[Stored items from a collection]
○ ○ ○ ○
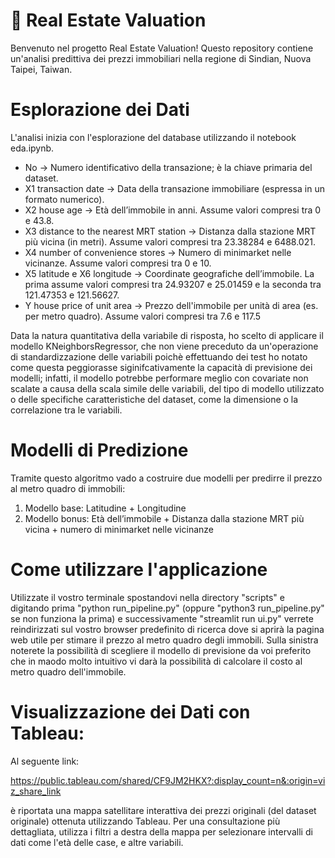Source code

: # 🏡 Real Estate Valuation
Benvenuto nel progetto Real Estate Valuation!
Questo repository contiene un'analisi predittiva dei prezzi immobiliari nella regione di Sindian, Nuova Taipei, Taiwan.

# Esplorazione dei Dati
L'analisi inizia con l'esplorazione del database utilizzando il notebook eda.ipynb.
-   No → Numero identificativo della transazione; è la chiave primaria del dataset.
-   X1 transaction date → Data della transazione immobiliare (espressa in un formato numerico).
-   X2 house age → Età dell’immobile in anni. Assume valori compresi tra 0 e 43.8.
-   X3 distance to the nearest MRT station → Distanza dalla stazione MRT più vicina (in metri). Assume valori compresi tra 23.38284 e 6488.021.
-   X4 number of convenience stores → Numero di minimarket nelle vicinanze. Assume valori compresi tra 0 e 10.
-   X5 latitude e X6 longitude → Coordinate geografiche dell’immobile. La prima assume valori compresi tra 24.93207 e 25.01459 e la seconda tra 121.47353 e 121.56627.
-   Y house price of unit area → Prezzo dell'immobile per unità di area (es. per metro quadro). Assume valori compresi tra 7.6 e 117.5

Data la natura quantitativa della variabile di risposta, ho scelto di applicare il modello KNeighborsRegressor, che non viene preceduto da un'operazione di standardizzazione delle variabili poichè effettuando dei test ho notato come questa peggiorasse siginifcativamente la capacità di previsione dei modelli; infatti, il modello potrebbe performare meglio con covariate non scalate a causa della scala simile delle variabili, del tipo di modello utilizzato o delle specifiche caratteristiche del dataset, come la dimensione o la correlazione tra le variabili.

# Modelli di Predizione
Tramite questo algoritmo vado a costruire due modelli per predirre il prezzo al metro quadro di immobili:
1) Modello base: Latitudine + Longitudine
2) Modello bonus: Età dell’immobile + Distanza dalla stazione MRT più vicina + numero di minimarket nelle vicinanze

# Come utilizzare l'applicazione
Utilizzate il vostro terminale spostandovi nella directory "scripts" e digitando prima "python run_pipeline.py" (oppure "python3 run_pipeline.py" se non funziona la prima) e successivamente "streamlit run ui.py" verrete reindirizzati sul vostro browser predefinito di ricerca dove si aprirà la pagina web utile per stimare il prezzo al metro quadro degli immobili.
Sulla sinistra noterete la possibilità di scegliere il modello di previsione da voi preferito che in maodo molto intuitivo vi darà la possibilità di calcolare il costo al metro quadro dell'immobile.

#  Visualizzazione dei Dati con Tableau:
Al seguente link:

https://public.tableau.com/shared/CF9JM2HKX?:display_count=n&:origin=viz_share_link

è riportata una mappa satellitare interattiva dei prezzi originali (del dataset originale) ottenuta utilizzando Tableau.
Per una consultazione più dettagliata, utilizza i filtri a destra della mappa per selezionare intervalli di dati come l'età delle case, e altre variabili.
○ ○ ○ ○
* **ABOUT THIS TASK**
Return all of the entries word for word, but omit the pictures.

* **RESULT FOR THIS EXERCISE**
Source code

: # 🏡 Real Estate Valuation
Benvenuto nel progetto Real Estate Valuation!
Questo repository contiene un'analisi predittiva dei prezzi immobiliari nella regione di Sindian, Nuova Taipei, Taiwan.

# Esplorazione dei Dati
L'analisi inizia con l'esplorazione del database utilizzando il notebook eda.ipynb.
-   No → Numero identificativo della transazione; è la chiave primaria del dataset.
-   X1 transaction date → Data della transazione immobiliare (espressa in un formato numerico).
-   X2 house age → Età dell’immobile in anni. Assume valori compresi tra 0 e 43.8.
-   X3 distance to the nearest MRT station → Distanza dalla stazione MRT più vicina (in metri). Assume valori compresi tra 23.38284 e 6488.021.
-   X4 number of convenience stores → Numero di minimarket nelle vicinanze. Assume valori compresi tra 0 e 10.
-   X5 latitude e X6 longitude → Coordinate geografiche dell’immobile. La prima assume valori compresi tra 24.93207 e 25.01459 e la seconda tra 121.47353 e 121.56627.
-   Y house price of unit area → Prezzo dell'immobile per unità di area (es. per metro quadro). Assume valori compresi tra 7.6 e 117.5

Data la natura quantitativa della variabile di risposta, ho scelto di applicare il modello KNeighborsRegressor, che non viene preceduto da un'operazione di standardizzazione delle variabili poichè effettuando dei test ho notato come questa peggiorasse siginifcativamente la capacità di previsione dei modelli; infatti, il modello potrebbe performare meglio con covariate non scalate a causa della scala simile delle variabili, del tipo di modello utilizzato o delle specifiche caratteristiche del dataset, come la dimensione o la correlazione tra le variabili.

# Modelli di Predizione
Tramite questo algoritmo vado a costruire due modelli per predirre il prezzo al metro quadro di immobili:
1) Modello base: Latitudine + Longitudine
2) Modello bonus: Età dell’immobile + Distanza dalla stazione MRT più vicina + numero di minimarket nelle vicinanze

# Come utilizzare l'applicazione
Utilizzate il vostro terminale spostandovi nella directory "scripts" e digitando prima "python run_pipeline.py" (oppure "python3 run_pipeline.py" se non funziona la prima) e successivamente "streamlit run ui.py" verrete reindirizzati sul vostro browser predefinito di ricerca dove si aprirà la pagina web utile per stimare il prezzo al metro quadro degli immobili.
Sulla sinistra noterete la possibilità di scegliere il modello di previsione da voi preferito che in maodo molto intuitivo vi darà la possibilità di calcolare il costo al metro quadro dell'immobile.

#  Visualizzazione dei Dati con Tableau:
Al seguente link:

https://public.tableau.com/shared/CF9JM2HKX?:display_count=n&:origin=viz_share_link

è riportata una mappa satellitare interattiva dei prezzi originali (del dataset originale) ottenuta utilizzando Tableau.
Per una consultazione più dettagliata, utilizza i filtri a destra della mappa per selezionare intervalli di dati come l'età delle case, e altre variabili.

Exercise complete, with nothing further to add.